Le baron du Tiercent avait afféagé au bourg de Saint-Marc-le-Blanc, deux maisons nommées la Maison-Franche et la Maison-Cernée. Pour cette raison, les habitants de ces maisons lui devaient oultre la foy, hommage et obéissance, un escu soleil de rente ou monnoie d'icelle valeur 33 sols, 4 deniers, avec 12 pots de vin blanc des parties d'Anjou et trois couples de pains blancs payables aux six principales festes de chaque année, scavoir à Pasques, Pentecoste, Saint-Jean-Baptiste, Nostre-Dame-My-aoust, Toussaints et Noël, deux pots de vin et un pain à chaques feste, plus une paire de cousteaux et un poignart.
En 1603, Gilles Ruellan obtint du roi Henri IV la permission d'établir deux foires au bourg de Saint-Marc-le-Blanc les 25 avril et 11 juin et deux foires au Tiercent les 6 mai et 29 août. Le seigneur du Tiercent avait également un droit de pêche, prohibitive à tout autre, dans la rivière de la Minette sur l'étendue de ses fiefs et un droit de garenne avec mottes à connils pour la chasse.
Seigneur fondateur et prééminencier de l'église du Tiercent, le baron y avait droit aux prières nominales. Il pouvait faire apposer ses armoiries à l'intérieur et à l'extérieur de l'église dans laquelle il possédait une chapelle renfermant son banc et son enfeu.
À cause de sa terre de la Sénéchaussière, il possédait également une chapelle prohibitive dans l'église de Vieux-Vy-sur-Couesnon. Comme seigneur des Mézandrés, il avait droit à un banc, une litre seigneuriale et un enfeu devant l'autel de la Vierge dans l'église de Chauvigné. Il possédait les mêmes privilèges dans l'église de Saint-Marc-le-Blanc dont il était fondateur, en raison de ses terres du Plessis-Sénéchal et du fief de Saint-Marc. On voit encore les écussons des anciens sires du Tiercent quatre fusées accollées sur la façade occidentale de cette église.

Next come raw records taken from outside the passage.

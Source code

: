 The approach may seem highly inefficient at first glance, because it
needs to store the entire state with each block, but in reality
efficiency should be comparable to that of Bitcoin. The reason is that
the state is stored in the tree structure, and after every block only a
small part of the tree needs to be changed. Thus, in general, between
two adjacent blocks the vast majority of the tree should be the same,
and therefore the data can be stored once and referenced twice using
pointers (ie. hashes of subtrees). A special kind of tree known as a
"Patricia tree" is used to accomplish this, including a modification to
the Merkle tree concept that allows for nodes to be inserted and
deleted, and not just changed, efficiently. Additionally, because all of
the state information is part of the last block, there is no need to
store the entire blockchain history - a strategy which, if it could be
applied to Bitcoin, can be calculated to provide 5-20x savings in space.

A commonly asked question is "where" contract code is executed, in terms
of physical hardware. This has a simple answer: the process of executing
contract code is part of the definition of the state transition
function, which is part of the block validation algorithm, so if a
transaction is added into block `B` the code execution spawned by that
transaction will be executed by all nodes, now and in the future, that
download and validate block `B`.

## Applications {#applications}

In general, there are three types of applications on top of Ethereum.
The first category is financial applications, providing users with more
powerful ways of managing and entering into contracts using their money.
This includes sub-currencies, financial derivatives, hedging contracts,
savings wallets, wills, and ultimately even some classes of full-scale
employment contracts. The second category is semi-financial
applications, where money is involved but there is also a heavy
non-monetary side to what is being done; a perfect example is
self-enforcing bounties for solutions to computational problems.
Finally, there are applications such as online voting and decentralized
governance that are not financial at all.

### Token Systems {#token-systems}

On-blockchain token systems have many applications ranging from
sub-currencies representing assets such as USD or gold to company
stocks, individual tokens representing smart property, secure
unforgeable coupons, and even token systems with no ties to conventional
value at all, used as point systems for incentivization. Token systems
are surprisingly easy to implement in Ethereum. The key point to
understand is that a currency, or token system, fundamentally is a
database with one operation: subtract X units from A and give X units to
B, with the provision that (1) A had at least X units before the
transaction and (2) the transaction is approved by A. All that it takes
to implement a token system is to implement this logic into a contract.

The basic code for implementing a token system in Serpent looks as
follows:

À Baillé, à cause de son fief de Saint-Martin, il se trouvait fondateur de l'église dans laquelle il jouissait des prééminences, de droits d'écussons, d'enfeu et de banc. Comme le presbytère de Baillé se situait dans ce fief, le recteur devait chaque année au baron du Tiercent un chapeau ou couronne de roses, amendable de cinq deniers monnoie.
En 1750, lorsqu'après le décès de sa mère Joseph-René de Ruellan entra en jouissance de la baronnie du Tiercent, il paya à la baronnie de Fougères la somme de 1833 livres pour frais de succession (devoir de rachat ou de mutation), ce qui laisse entrevoir la valeur du revenu de cette seigneurie.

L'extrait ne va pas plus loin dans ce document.